Because NF-κB controls CASP8 and Bcl2, it can turn those proteins essentially off, Clarke says. "The pro-survival signals override the pro-death signals."
Still, as much as this study advances the understanding of tamoxifen resistance, there is much that is not understood, he adds. "We don't know when NF-κB becomes over-expressed in the transformation of tamoxifen-sensitive to a tamoxifen-resistant breast cancer cells, and we don't know of other adaptations the cell may have made," he says. "It is probably fair to say this is a hideously complex process."
To that end, Clarke cannot predict how many women who try a combination of tamoxifen and parthenolide will benefit. He says the science is much too early to make any recommendations and strongly warns women against adding feverfew supplements to their cancer treatment.

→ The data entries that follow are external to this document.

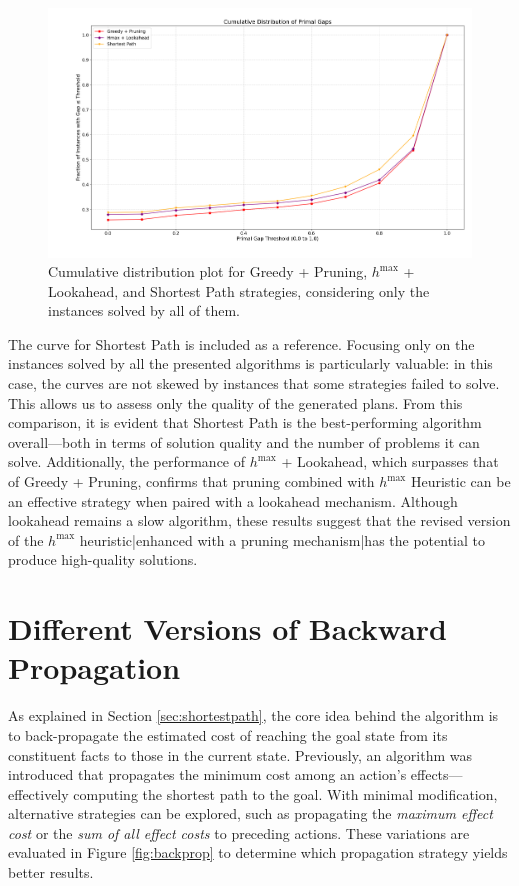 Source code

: \begin{figure}[ht]
	\centering
	\includegraphics[width=\textwidth]{images/algs234_solved_all.png}
	\caption{Cumulative distribution plot for Greedy + Pruning, $h^{\max}$ + Lookahead, and Shortest Path strategies,
		considering only the instances solved by all of them.}
	\label{fig:algs234_solved_all}
\end{figure}

The curve for Shortest Path is included as a reference. Focusing only on the instances solved by all the presented algorithms
is particularly valuable: in this case, the curves are not skewed by instances that some strategies failed to solve.
This allows us to assess only the quality of the generated plans. From this comparison, it is evident that Shortest Path
is the best-performing algorithm overall—both in terms of solution quality and the number of problems it can solve.
Additionally, the performance of $h^{\max}$ + Lookahead, which surpasses that of Greedy + Pruning, confirms that pruning combined
with $h^{\max}$ Heuristic can be an effective strategy when paired with a lookahead mechanism.
Although lookahead remains a slow algorithm, these results suggest that the revised version of the $h^{\max}$ heuristic|enhanced
with a pruning mechanism|has the potential to produce high-quality solutions.

\section{Different Versions of Backward Propagation}
As explained in Section \ref{sec:shortestpath}, the core idea behind the algorithm is to back-propagate the estimated cost
of reaching the goal state from its constituent facts to those in the current state. Previously, an algorithm was introduced
that propagates the minimum cost among an action's effects—effectively computing the shortest path to the goal.
With minimal modification, alternative strategies can be explored, such as propagating the \textit{maximum effect cost} or the
\textit{sum of all effect costs} to preceding actions. These variations are evaluated in Figure \ref{fig:backprop} to determine which
propagation strategy yields better results.

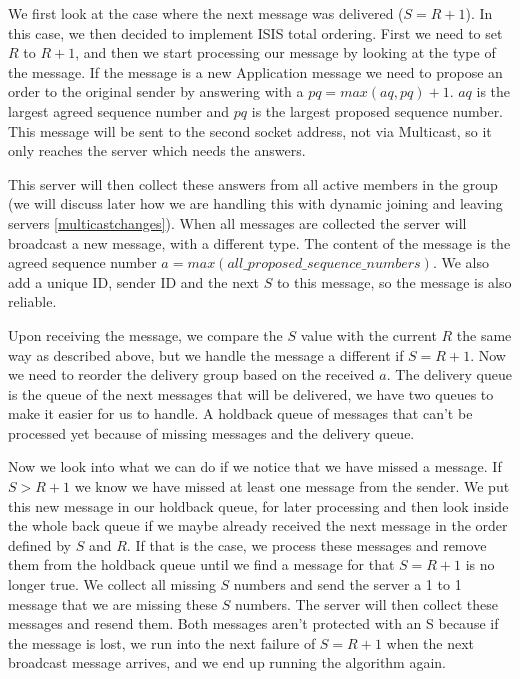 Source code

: \documentclass[runningheads]{llncs}
\begin{document}
We first look at the case where the next message was delivered ($S = R + 1$).
In this case, we then decided to implement ISIS total ordering.
First we need to set $R$ to $R + 1$, and then we start processing our message
by looking at the type of the message. If the message is a new Application
message we need to propose an order to the original sender by answering with a
$pq = max(aq, pq) + 1$. $aq$ is the largest agreed sequence number and $pq$ is
the largest proposed sequence number. This message will be sent to the second
socket address, not via Multicast, so it only reaches the server which needs
the answers.

This server will then collect these answers from all active members in the
group (we will discuss later how we are handling this with dynamic joining and
leaving servers \ref{multicastchanges}). When all messages are collected the
server will broadcast a new message, with a different type. The content of the
message is the agreed sequence number $a =
max(all\_proposed\_sequence\_numbers)$. We also add a unique ID, sender ID and
the next $S$ to this message, so the message is also reliable.

Upon receiving the message, we compare the $S$ value with the current $R$ the
same way as described above, but we handle the message a different if $S = R +
1$. Now we need to reorder the delivery group based on the received $a$. The
delivery queue is the queue of the next messages that will be delivered, we
have two queues to make it easier for us to handle. A holdback queue of
messages that can't be processed yet because of missing messages and the
delivery queue.

Now we look into what we can do if we notice that we have missed a message. If
$S > R + 1$ we know we have missed at least one message from the sender. We put
this new message in our holdback queue, for later processing and then look
inside the whole back queue if we maybe already received the next message in
the order defined by $S$ and $R$. If that is the case, we process these
messages and remove them from the holdback queue until we find a message for
that $S = R + 1$ is no longer true. We collect all missing $S$ numbers and send
the server a 1 to 1 message that we are missing these $S$ numbers. The server
will then collect these messages and resend them. Both messages aren't
protected with an S because if the message is lost, we run into the next
failure of $S = R + 1$ when the next broadcast message arrives, and we end up
running the algorithm again.
\end{document}
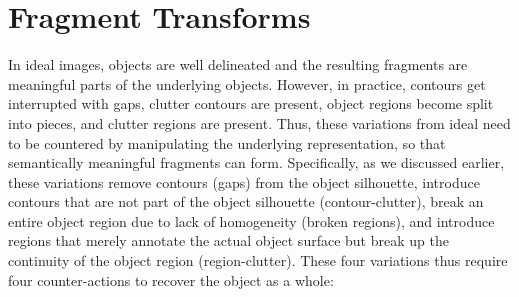 \section{Fragment Transforms}
\label{sec:transforms}

In ideal images, objects are well delineated and the resulting fragments are meaningful parts of the underlying objects. However, in practice, contours get interrupted with gaps, clutter contours are present, object regions become split into pieces, and clutter regions are present. Thus, these variations from ideal need to be countered by manipulating the underlying representation, so that semantically meaningful fragments can form. Specifically, as we discussed earlier, these variations remove contours (gaps) from the object silhouette, introduce contours that are not part of the object silhouette (contour-clutter), break an entire object region due to lack of homogeneity (broken regions), and introduce regions that merely annotate the actual object surface but break up the continuity of the object region (region-clutter). These four variations thus require four counter-actions to recover the object as a whole:


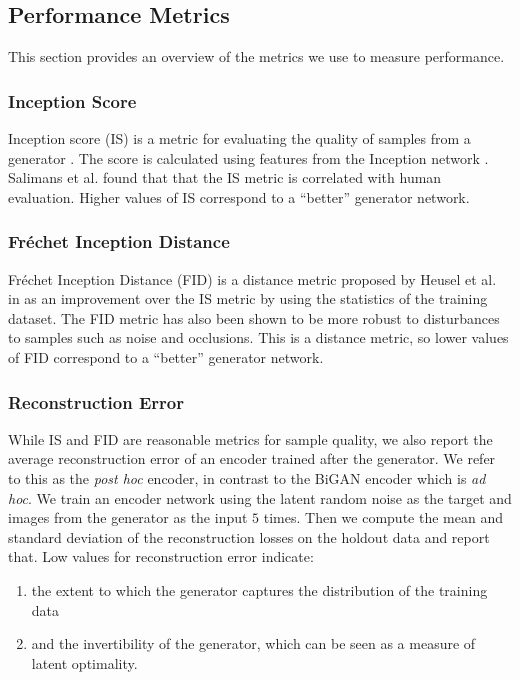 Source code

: \documentclass[10pt,twocolumn,letterpaper]{article}
\begin{document}
\subsection{Performance Metrics}

This section provides an overview of the metrics we use to measure performance.

\subsubsection{Inception Score}

Inception score (IS) is a metric for evaluating the quality of samples from a generator \cite{salimans2016improved}. The score is calculated using features from the Inception network \cite{szegedy2016rethinking}. Salimans et al. found that that the IS metric is correlated with human evaluation. Higher values of IS correspond to a ``better'' generator network.

\subsubsection{Fréchet Inception Distance}

Fréchet Inception Distance (FID) is a distance metric proposed by Heusel et al. in \cite{heusel2017gans} as an improvement over the IS metric by using the statistics of the training dataset. The FID metric has also been shown to be more robust to disturbances to samples such as noise and occlusions. This is a distance metric, so lower values of FID correspond to a ``better'' generator network.

\subsubsection{Reconstruction Error} \label{recerror}

While IS and FID  are reasonable \cite{ravuri2019seeing} metrics for sample quality, we also report the average reconstruction error of an encoder trained after the generator. We refer to this as the \textit{post hoc} \cite{dumoulin2016adversarially} encoder, in contrast to the BiGAN encoder which is \textit{ad hoc}. We train an encoder network using the  latent random noise as the target and images from the generator as the input $5$ times. Then we compute the mean and standard deviation of the reconstruction losses on the holdout data and report that. Low values for reconstruction error indicate:
\begin{enumerate}
    \item the extent to which the generator captures the distribution of the training data
    \item and the invertibility of the generator, which can be seen as a measure of latent optimality.
\end{enumerate}
\end{document}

Still, he is hopeful. "Every breast tumor slightly different, but we know many do use NF-κB because excess amounts of the protein are found in these cancers," he says. "That suggests they may be sensitive to targeted approaches that shut down this pro-survival signal."
The study was funded by grants from the U.S. Department of Defense, the Army Medical Research and Material Command, and the National Institutes of Health. The authors disclose no potential financial conflicts.